On Monday, the state released its most recent data about HIV demographics, and Anchorage and the Matanuska-Susitna Borough accounted for more than half of the reported cases. That’s not to say rural areas are less susceptible to the disease, as resources are less available off the road system.

The state’s HIV/STD program is currently running a three-year demonstration project to increase the number of people receiving ongoing care. They call the program Linkage To Care.

Prior to Linkage, Health and Social Services staff counted the number of people thought to be living in Alaska with HIV as of 2010. The state estimated 622 HIV-positive individuals lived in the state. Fifty-four percent of them received medical care and 40 percent achieved viral suppression of the disease, stopping the replication of the virus through treatment. But the remaining 46 percent of HIV-positive Alaskans weren’t receiving treatment, or hadn’t received treatment since 2009.

Then, to prepare for the program’s implementation, Health and Social Services analyzed the number of HIV and AIDS cases reported to the state from Jan. 1, 1982 through Dec. 31, 2012. There were 1,482 cases reported through 2012. Of that total, 528 people have died.

According to the demographics data released Monday, 13 percent of individuals were exposed to HIV through injecting drugs. The leading cause of exposures, 49 percent, are through males having sex with males. The second leading cause, 18 percent of cases, is transmitted through heterosexual sex.

Alaska is considered a low-incident state for the viral disease. As a result, it receives less federal funding that some other states, Senft said. Still, in 2010 Alaska received just over $4 million in federal grants, while North Dakota, another sparesely populated state, received about $1.4 million, according to the Henry J. Kaiser Family Foundation. Alaska’s HIV/STD program must prioritize high-risk areas, and those areas tend to be the urban centers of the state, he said.

Anchorage and Mat-Su have the highest number of cases, 750 people, or 51 percent of the state’s total cases. Interior, which includes Fairbanks — the second-largest city in Alaska — had the third-highest, with 116 people, or 8 percent of the total. Fourth on the list was Southeast Alaska, which includes Juneau, with 75 people, or 5 percent of the cases. Northern Alaska, far disconnected from the state’s urban areas, had 19 HIV-positive individuals, only 1 percent.

Since the state defines cases by the region in which people were diagnosed, the second-largest demographic is out-of-state individuals, with 27 percent of the total cases. They are individuals who received diagnoses Outside and have moved to Alaska, said HIV surveillance coordinator Melissa Boyette.

Caucasians make up 55 percent of the HIV cases while Alaska Natives account for 21 percent of the total. Alaska Natives and minorities in general are over-represented within the number of cases — they make up a greater proportion of the population of people diagnosed with HIV as compared to the state’s general population, said HIV/STD program manager Susan Jones. The issue concerns the state, she said.

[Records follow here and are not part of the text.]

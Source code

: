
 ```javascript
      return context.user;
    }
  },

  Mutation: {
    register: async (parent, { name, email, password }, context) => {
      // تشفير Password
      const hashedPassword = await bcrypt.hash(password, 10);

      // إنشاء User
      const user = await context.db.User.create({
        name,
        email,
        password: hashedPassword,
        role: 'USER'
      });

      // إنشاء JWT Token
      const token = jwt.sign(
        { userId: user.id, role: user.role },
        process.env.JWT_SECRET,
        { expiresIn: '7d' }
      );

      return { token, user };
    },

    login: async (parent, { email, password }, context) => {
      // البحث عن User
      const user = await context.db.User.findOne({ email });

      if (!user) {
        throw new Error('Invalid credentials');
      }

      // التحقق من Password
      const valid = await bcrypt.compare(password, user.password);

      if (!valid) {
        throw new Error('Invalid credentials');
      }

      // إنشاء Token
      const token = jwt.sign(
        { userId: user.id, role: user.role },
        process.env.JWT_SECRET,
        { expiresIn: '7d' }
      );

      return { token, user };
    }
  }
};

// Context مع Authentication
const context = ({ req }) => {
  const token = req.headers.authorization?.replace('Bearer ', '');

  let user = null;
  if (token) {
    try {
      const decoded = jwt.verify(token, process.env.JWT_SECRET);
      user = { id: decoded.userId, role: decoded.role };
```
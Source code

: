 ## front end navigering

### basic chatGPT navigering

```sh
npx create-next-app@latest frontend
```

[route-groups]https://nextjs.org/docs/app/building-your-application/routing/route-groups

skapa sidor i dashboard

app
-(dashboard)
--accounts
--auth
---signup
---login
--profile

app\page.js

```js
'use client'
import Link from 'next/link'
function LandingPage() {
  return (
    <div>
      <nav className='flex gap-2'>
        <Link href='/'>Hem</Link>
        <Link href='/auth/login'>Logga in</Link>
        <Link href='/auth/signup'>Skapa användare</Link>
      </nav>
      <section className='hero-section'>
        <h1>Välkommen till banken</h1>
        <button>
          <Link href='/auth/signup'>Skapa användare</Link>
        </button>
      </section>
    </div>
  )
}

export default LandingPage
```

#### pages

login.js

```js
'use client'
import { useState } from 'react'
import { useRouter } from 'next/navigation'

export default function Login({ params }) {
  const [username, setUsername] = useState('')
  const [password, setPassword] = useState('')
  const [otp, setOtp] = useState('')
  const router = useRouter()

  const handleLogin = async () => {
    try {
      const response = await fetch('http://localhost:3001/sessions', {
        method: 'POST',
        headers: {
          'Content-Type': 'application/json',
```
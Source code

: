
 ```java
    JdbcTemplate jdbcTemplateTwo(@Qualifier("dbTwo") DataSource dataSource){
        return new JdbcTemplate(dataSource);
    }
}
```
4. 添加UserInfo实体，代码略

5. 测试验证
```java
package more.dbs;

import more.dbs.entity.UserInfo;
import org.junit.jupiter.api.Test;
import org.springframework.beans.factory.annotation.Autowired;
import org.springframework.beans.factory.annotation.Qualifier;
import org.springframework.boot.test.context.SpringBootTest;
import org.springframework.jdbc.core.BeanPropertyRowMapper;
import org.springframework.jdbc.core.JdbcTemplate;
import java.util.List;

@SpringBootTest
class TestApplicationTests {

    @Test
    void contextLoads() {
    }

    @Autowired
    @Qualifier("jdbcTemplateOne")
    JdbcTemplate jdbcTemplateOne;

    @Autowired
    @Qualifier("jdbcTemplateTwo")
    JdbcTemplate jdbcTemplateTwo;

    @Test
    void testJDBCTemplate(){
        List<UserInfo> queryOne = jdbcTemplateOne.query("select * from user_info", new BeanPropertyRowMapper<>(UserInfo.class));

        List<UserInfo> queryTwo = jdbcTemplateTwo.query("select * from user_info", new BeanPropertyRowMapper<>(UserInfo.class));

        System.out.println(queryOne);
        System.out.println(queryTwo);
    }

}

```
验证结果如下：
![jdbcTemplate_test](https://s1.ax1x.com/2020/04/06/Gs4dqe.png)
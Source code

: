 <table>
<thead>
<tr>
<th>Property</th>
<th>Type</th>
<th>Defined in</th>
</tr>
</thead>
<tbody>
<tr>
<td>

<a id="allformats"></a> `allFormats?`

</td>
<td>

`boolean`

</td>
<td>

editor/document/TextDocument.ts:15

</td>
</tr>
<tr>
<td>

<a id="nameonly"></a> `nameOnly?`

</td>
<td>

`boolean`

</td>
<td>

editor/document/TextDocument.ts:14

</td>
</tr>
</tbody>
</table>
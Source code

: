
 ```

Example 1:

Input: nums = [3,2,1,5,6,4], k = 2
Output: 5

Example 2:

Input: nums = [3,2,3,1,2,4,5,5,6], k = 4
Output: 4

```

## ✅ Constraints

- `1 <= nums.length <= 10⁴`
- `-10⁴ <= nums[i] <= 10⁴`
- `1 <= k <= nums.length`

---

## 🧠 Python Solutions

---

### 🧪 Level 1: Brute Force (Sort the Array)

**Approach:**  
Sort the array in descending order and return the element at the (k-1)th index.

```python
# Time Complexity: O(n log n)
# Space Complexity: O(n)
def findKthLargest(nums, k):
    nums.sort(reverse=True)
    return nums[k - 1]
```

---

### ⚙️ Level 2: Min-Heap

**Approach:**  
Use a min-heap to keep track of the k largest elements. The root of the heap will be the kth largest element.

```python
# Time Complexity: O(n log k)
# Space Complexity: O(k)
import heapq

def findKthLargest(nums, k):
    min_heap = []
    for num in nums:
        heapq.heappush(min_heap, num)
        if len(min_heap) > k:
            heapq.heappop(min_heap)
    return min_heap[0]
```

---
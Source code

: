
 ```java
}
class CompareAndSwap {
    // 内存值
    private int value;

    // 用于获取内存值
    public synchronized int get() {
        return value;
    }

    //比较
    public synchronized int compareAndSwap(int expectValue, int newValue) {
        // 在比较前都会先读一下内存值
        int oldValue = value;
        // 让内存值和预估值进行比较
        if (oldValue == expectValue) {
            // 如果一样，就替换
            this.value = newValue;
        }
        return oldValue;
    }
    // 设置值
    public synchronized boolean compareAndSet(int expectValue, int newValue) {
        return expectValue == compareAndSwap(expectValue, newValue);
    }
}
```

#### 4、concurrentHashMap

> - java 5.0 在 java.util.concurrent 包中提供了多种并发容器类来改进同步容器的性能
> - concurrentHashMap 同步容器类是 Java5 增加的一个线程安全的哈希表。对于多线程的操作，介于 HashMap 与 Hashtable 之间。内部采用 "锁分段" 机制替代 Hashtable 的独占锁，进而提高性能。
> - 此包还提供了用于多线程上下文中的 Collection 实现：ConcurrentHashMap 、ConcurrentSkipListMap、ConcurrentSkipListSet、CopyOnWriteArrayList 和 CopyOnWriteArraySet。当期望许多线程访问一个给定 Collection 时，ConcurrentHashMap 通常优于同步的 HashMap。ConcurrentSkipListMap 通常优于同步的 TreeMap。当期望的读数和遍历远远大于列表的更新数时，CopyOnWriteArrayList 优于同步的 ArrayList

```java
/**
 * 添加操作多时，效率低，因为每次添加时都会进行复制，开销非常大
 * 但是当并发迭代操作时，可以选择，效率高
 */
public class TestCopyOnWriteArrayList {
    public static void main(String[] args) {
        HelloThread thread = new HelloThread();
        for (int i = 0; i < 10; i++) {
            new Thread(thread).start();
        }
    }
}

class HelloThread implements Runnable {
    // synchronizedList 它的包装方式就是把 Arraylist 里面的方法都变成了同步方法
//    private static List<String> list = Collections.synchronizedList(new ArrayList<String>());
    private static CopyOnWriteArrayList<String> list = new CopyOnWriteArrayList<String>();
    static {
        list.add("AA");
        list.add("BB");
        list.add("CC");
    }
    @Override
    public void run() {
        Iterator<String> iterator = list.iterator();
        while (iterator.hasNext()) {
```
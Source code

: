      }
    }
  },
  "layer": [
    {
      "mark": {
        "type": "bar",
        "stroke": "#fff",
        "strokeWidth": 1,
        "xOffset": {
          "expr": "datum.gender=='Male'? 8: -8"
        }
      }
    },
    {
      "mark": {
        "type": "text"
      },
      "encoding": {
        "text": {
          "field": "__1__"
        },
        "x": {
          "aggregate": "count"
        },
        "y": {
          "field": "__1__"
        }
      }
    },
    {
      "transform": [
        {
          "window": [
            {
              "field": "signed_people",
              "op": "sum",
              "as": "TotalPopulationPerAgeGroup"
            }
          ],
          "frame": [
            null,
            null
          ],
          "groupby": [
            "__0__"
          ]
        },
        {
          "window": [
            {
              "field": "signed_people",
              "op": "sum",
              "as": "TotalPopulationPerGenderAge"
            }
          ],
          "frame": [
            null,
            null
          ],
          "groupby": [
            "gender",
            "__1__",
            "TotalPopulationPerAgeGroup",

Conversely, Caucasians are underrepresented; they make up 70 percent of the state’s population but 54 percent of diagnosed HIV cases.

“In the ’80s and ’90s, it was primarily gay, white males,” Jones said. “But now the epidemic has grown into the other populations.”

The Linkage to Care program aims to reverse the trend of losing track of patients. It should re-engage people into medical care, but those it can serve is limited, such as focusing on recently diagnosed invidiuals and HIV-positive pregnant women, among others.

Ultimately, health care officials are trying to find HIV-positive individuals who did not follow up with care and “talk to them,” Senft said.